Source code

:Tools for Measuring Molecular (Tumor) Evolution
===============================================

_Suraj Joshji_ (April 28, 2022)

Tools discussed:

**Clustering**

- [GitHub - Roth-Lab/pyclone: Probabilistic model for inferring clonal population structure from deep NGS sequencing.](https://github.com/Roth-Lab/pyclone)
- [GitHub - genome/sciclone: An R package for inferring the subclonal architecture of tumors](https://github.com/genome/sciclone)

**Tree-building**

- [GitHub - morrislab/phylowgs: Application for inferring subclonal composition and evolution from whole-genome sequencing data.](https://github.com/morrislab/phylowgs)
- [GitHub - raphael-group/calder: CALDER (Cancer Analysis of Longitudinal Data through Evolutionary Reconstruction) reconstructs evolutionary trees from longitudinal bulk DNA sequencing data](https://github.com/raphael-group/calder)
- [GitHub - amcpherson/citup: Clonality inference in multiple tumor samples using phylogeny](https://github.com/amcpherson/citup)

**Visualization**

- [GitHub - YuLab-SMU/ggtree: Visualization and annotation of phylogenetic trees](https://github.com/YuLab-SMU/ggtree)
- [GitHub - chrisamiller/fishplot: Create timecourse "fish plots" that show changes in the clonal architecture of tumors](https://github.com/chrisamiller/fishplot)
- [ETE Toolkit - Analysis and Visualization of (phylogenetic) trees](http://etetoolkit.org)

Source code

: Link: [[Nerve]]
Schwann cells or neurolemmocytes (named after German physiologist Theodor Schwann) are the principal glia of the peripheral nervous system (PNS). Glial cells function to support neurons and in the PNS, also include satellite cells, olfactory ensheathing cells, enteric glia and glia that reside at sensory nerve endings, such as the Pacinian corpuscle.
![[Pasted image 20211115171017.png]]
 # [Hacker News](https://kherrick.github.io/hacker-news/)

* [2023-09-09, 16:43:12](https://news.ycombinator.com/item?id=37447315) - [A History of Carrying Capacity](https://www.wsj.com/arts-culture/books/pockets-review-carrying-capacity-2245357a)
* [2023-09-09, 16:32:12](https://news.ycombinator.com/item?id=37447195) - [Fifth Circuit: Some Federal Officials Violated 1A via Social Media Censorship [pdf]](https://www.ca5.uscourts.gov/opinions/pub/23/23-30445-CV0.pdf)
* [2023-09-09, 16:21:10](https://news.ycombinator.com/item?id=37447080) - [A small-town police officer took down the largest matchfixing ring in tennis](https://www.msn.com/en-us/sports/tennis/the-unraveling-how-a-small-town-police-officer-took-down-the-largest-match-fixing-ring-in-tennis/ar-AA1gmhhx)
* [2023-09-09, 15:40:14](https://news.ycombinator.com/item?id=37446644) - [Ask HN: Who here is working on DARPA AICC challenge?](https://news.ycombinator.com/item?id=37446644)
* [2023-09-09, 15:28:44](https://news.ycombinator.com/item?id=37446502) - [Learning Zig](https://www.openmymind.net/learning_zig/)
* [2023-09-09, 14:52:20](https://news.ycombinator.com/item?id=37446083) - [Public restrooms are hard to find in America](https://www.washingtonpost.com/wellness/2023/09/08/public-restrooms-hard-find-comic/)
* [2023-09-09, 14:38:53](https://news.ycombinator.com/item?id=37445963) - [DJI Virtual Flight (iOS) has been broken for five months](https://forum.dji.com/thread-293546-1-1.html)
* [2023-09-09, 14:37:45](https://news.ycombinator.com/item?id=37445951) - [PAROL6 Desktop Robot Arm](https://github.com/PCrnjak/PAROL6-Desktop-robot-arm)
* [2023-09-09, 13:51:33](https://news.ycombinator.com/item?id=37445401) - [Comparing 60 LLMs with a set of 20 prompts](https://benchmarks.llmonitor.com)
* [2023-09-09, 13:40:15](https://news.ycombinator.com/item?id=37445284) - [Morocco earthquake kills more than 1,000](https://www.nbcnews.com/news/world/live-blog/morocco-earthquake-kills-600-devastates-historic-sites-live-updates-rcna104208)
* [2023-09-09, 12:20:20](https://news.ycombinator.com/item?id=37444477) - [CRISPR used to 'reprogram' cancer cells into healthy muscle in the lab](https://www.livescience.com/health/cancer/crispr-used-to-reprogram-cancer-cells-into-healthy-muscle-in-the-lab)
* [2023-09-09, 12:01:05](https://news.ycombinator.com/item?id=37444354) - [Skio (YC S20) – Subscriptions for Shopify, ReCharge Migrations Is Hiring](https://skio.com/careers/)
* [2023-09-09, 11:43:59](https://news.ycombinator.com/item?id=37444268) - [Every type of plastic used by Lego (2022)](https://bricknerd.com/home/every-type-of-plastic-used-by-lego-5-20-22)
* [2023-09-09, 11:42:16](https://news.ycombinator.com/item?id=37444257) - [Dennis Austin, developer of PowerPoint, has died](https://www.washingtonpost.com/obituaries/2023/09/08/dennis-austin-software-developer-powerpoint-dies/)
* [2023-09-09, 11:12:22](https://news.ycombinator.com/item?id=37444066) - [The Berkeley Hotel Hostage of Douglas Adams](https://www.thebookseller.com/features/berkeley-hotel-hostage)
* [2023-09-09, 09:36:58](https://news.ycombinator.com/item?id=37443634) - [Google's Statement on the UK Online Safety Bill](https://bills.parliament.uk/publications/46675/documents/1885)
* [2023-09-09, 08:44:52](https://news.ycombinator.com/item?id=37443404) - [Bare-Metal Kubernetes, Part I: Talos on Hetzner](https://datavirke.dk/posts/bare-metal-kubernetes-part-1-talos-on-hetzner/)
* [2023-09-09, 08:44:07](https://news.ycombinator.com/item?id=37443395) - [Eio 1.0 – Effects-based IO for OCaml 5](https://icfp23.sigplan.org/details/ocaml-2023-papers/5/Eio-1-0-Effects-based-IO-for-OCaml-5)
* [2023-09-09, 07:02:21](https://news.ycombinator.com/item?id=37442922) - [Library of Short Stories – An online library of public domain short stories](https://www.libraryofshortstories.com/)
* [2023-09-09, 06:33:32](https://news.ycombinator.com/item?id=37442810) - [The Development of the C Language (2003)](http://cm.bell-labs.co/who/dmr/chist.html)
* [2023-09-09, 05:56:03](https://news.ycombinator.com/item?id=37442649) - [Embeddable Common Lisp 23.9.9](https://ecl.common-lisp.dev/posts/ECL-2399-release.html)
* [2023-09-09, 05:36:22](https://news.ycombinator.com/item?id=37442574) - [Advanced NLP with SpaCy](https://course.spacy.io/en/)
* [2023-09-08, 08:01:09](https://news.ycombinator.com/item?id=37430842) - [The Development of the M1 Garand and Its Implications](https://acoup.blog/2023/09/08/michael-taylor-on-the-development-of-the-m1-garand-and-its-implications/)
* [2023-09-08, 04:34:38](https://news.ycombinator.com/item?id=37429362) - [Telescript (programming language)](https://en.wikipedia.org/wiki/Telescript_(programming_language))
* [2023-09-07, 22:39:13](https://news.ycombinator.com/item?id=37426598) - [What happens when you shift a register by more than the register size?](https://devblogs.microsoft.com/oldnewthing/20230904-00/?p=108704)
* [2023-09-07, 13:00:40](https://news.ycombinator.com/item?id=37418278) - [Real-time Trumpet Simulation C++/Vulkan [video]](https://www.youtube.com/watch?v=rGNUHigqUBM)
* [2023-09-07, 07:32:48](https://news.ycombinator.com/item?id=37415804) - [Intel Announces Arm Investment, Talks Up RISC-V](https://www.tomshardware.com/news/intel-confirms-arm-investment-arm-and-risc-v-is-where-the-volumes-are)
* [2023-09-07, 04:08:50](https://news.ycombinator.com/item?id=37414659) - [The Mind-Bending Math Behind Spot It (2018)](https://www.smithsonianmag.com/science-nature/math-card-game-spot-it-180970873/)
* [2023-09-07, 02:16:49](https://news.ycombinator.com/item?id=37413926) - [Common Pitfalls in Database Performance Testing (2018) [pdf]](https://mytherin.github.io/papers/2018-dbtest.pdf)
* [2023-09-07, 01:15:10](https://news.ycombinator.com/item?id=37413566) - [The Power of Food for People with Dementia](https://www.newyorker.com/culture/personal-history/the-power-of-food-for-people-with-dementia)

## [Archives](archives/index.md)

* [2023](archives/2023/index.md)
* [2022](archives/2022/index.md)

Exercise aim >> Across the listing, count the lines that contain "than". Nothing but the number should be returned.

Expected answer >> 2